Eternal Sunshine concerns a shy schlub named Joel (Jim Carrey, who plays it quiet), who learns that his flighty girlfriend Clementine (Kate Winslet, who plays it Jim Carrey) has undergone a radical procedure to erase all her memories of him. Unable to cope, Joel decides to do the same thing. Step one in the procedure is to get rid of all possessions that might trigger memories of the soon-to-be-erased loved one. At the screening I attended, after the film was over and the lights went up, I leaned over to pick up my coat, which I’d neatly stashed under my seat. But in picking it up, I noticed something. Missing from my coat collar was a pin that I was pretty damn sure was there when I sat down. I got on my hands and knees and searched under the seat through someone else’s sticky popcorn waste. No pin.

Why tell all this? The pin was a gift from my girlfriend, a handmade memento. Not always keen on reality, I suddenly wondered if she’d been erased. I even started talking to myself. My Charlie Kaufman moment.

Notice that I gave Kaufman, a screenwriter, the possessive on the films mentioned above. Often that’s an honor only attributed to directors. Kaufman, however, is not just another screenwriter. He stands out as a rare, much needed breed: an auteur, in whatever sense of the word you like. Literally, he is a writer, an author. But his films also share a distinct sensibility — of form, of subject matter (the mind) and of a relentless weirdness — that is the boiled down essence of auteur theory (a misunderstood dinosaur if there ever was one). So, like the joke of a third act in Adaptation, Kaufman’s career and burgeoning name status subvert Hollywood conventions. Simply put, the guy is an auteur, but he isn’t a director. At least, he isn’t yet.

And so we think of Charlie Kaufman as a primary creative force, but with good reason: Since his feature debut with Being John Malkovich, Kaufman has consistently managed to overshadow his directors both in style and substance. That’s saying a lot, especially when two of the directors in question have big time connections, either to the Coppola mob (Spike Jonze) or to the Soderbergh factory (George Clooney, who many people, myself included, forget made his directorial debut with Confessions of a Dangerous Mind). Not that light-handed direction is necessarily a bad thing; it leaves more room for Kaufman to restore authorship to the person who, well, wrote the movie. A few quirky hits in that mold, and voila! He’s a celebrity artist.

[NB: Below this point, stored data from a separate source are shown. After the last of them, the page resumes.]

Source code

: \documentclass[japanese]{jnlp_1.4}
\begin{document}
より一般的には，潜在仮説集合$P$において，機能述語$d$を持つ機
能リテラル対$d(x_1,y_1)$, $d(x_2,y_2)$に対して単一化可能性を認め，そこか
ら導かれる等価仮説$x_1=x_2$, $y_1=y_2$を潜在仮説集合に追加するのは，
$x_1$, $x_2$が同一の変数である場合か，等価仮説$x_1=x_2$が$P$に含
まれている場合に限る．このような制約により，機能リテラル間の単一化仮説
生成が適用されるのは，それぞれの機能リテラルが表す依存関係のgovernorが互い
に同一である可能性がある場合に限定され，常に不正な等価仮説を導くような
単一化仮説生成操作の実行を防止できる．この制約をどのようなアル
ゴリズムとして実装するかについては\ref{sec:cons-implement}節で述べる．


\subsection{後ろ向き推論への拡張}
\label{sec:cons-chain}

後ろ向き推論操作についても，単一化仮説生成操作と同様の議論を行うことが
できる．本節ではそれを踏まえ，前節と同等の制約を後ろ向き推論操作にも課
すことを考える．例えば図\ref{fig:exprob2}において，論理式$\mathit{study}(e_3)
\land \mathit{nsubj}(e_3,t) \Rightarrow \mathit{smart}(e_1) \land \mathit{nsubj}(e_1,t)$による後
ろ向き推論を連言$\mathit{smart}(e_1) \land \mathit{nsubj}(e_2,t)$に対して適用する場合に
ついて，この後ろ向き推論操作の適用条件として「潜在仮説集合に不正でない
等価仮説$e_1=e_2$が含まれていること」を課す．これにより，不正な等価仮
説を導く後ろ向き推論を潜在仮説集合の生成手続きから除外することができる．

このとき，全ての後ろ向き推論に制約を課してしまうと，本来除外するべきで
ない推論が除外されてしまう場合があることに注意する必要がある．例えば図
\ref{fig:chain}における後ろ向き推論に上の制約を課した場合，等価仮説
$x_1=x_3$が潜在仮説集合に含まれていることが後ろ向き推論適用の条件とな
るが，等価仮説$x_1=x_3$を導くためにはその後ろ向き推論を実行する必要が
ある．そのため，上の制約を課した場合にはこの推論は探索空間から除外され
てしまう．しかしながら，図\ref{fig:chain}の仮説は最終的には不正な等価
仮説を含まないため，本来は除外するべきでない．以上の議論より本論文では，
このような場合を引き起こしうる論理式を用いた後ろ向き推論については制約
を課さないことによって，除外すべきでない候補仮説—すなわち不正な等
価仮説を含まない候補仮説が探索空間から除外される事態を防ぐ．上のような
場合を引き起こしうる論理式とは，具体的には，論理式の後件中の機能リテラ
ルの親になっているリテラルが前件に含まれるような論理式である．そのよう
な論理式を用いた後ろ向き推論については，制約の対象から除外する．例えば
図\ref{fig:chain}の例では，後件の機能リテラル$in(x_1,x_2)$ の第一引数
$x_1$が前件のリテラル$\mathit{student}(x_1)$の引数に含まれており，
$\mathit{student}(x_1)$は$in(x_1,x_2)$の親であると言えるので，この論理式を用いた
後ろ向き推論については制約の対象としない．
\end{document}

Rather, he’s a celebrity screenwriter, and that’s where the subversion really kicks in. To most Hollywood folks, that makes as much sense as dubbing someone a celebrity janitor. And the writer in Hollywood usually is treated like a janitor; he’s an expendable laborer whose importance you will promptly forget or ignore. (Until you realize you need him to clean up your mess.) To many, there can be no celebrity screenwriters (unless they are writer-directors, or Paddy Chayefsky) because writers are Movieland’s bottom-feeders, given only minor glamour status on the Academy Awards’ red carpet with a resounding chorus of “Who the hell is that?” Here’s to hoping Kaufman can change things.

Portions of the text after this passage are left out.